Küçük Prens'ten aldığım bu bölüm size ne düşündürttü? 

Bana insanların eş seçerken yaptığı hatayı gösterdi diyebilirim. Düşünsenize birinin evleneceğini duysanız soracağımız sorular ne olurdu?  Muhtemelen ikinci gruptakiler! 

Yanlış sorular yanlış sonlara götürüyor bana göre. Yan yana olup bakışmanın en büyük mutluluk olduğu düşünülen, bir sen bir ben bir de bebek denilen heyecanlı günler geçtikten sonra insanlar bir bakıyor ki kesişim kümesi boş küme! Oysa zamanında ilk gruptaki sorular sorulmuş, önemsenmiş olsaydı o günler geldiğinde fark kümeleri de kesişim kümesi de dolu olurdu kanımca. 
Üniversitede matematik profesörü değerli hocamız bize kızdığı zaman soru sormama cezası verirdi. O zaman rahatlardık oh bizi rahat bıraktı diye. Ne akılsızmışız! Yıllar sonra anladım soru sormanın önemini ve gerekliliğini. Ama daha da çok doğru soruları sormanın mutlak gerekliliğini! Doğru soruyu sorabilmesi için konunun içinde olması, konuyu bilmesi gerekir insanın. Yoksa sorarsın işte Küçük Prens'in dediği gibi yaşın kaç, kaç kardeşsin diye!
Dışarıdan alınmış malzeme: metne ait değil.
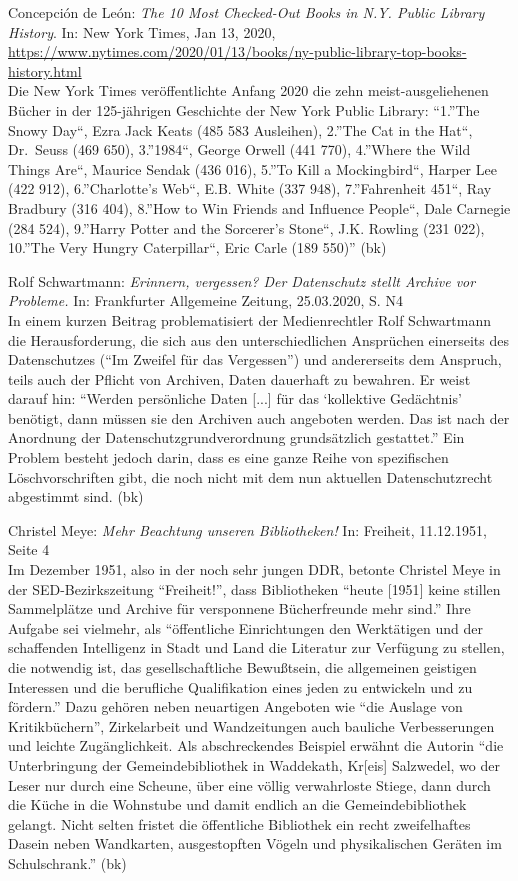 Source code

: \documentclass[a4paper,
fontsize=11pt,
oneside,
numbers=noperiodatend,
parskip=half-,
bibliography=totoc,
final
]{scrartcl}
\begin{document}
Concepción de León: \emph{The 10 Most Checked-Out Books in N.Y. Public
Library History}. In: New York Times, Jan 13, 2020,
\url{https://www.nytimes.com/2020/01/13/books/ny-public-library-top-books-history.html}\\
Die New York Times veröffentlichte Anfang 2020 die zehn
meist-ausgeliehenen Bücher in der 125-jährigen Geschichte der New York
Public Library: ``1.''The Snowy Day``, Ezra Jack Keats (485 583
Ausleihen), 2.''The Cat in the Hat``, Dr.~Seuss (469 650), 3.''1984``,
George Orwell (441 770), 4.''Where the Wild Things Are``, Maurice Sendak
(436 016), 5.''To Kill a Mockingbird``, Harper Lee (422 912),
6.''Charlotte's Web``, E.B. White (337 948), 7.''Fahrenheit 451``, Ray
Bradbury (316 404), 8.''How to Win Friends and Influence People``, Dale
Carnegie (284 524), 9.''Harry Potter and the Sorcerer's Stone``, J.K.
Rowling (231 022), 10.''The Very Hungry Caterpillar``, Eric Carle (189
550)'' (bk)

Rolf Schwartmann: \emph{Erinnern, vergessen? Der Datenschutz stellt
Archive vor Probleme.} In: Frankfurter Allgemeine Zeitung, 25.03.2020,
S. N4\\
In einem kurzen Beitrag problematisiert der Medienrechtler Rolf
Schwartmann die Herausforderung, die sich aus den unterschiedlichen
Ansprüchen einerseits des Datenschutzes (``Im Zweifel für das
Vergessen'') und andererseits dem Anspruch, teils auch der Pflicht von
Archiven, Daten dauerhaft zu bewahren. Er weist darauf hin: ``Werden
persönliche Daten {[}...{]} für das `kollektive Gedächtnis' benötigt,
dann müssen sie den Archiven auch angeboten werden. Das ist nach der
Anordnung der Datenschutzgrundverordnung grundsätzlich gestattet.'' Ein
Problem besteht jedoch darin, dass es eine ganze Reihe von spezifischen
Löschvorschriften gibt, die noch nicht mit dem nun aktuellen
Datenschutzrecht abgestimmt sind. (bk)

Christel Meye: \emph{Mehr Beachtung unseren Bibliotheken!} In: Freiheit,
11.12.1951, Seite 4\\
Im Dezember 1951, also in der noch sehr jungen DDR, betonte Christel
Meye in der SED-Bezirkszeitung ``Freiheit!'', dass Bibliotheken ``heute
{[}1951{]} keine stillen Sammelplätze und Archive für versponnene
Bücherfreunde mehr sind.'' Ihre Aufgabe sei vielmehr, als ``öffentliche
Einrichtungen den Werktätigen und der schaffenden Intelligenz in Stadt
und Land die Literatur zur Verfügung zu stellen, die notwendig ist, das
gesellschaftliche Bewußtsein, die allgemeinen geistigen Interessen und
die berufliche Qualifikation eines jeden zu entwickeln und zu fördern.''
Dazu gehören neben neuartigen Angeboten wie ``die Auslage von
Kritikbüchern'', Zirkelarbeit und Wandzeitungen auch bauliche
Verbesserungen und leichte Zugänglichkeit. Als abschreckendes Beispiel
erwähnt die Autorin ``die Unterbringung der Gemeindebibliothek in
Waddekath, Kr{[}eis{]} Salzwedel, wo der Leser nur durch eine Scheune,
über eine völlig verwahrloste Stiege, dann durch die Küche in die
Wohnstube und damit endlich an die Gemeindebibliothek gelangt. Nicht
selten fristet die öffentliche Bibliothek ein recht zweifelhaftes Dasein
neben Wandkarten, ausgestopften Vögeln und physikalischen Geräten im
Schulschrank.'' (bk)
\end{document}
20'li yaşlarımdayken 40'larında bir hanım bize bir tavsiye vermişti 'sizin sevdiğinizle değil, sizi seven ile evlenin diye!' aklımda kalmış nedense. Şimdi 40'larındayken ben 20'lerinde olan gençlere vereceğim tavsiye 'Sizi sevenle değil, sizin sevdiğinizle evlenin ki sevdiğinizin ilk heyecanları geçip o kadar da çok sevmeyince ilişkinizi canlı tutacak bir dayanağınız olsun!' Allah tüm gençlere tencere kapak olacakları kişilerle uyum içinde, evli değil aile olabilecekleri evlilikler nasip etsin inşallah!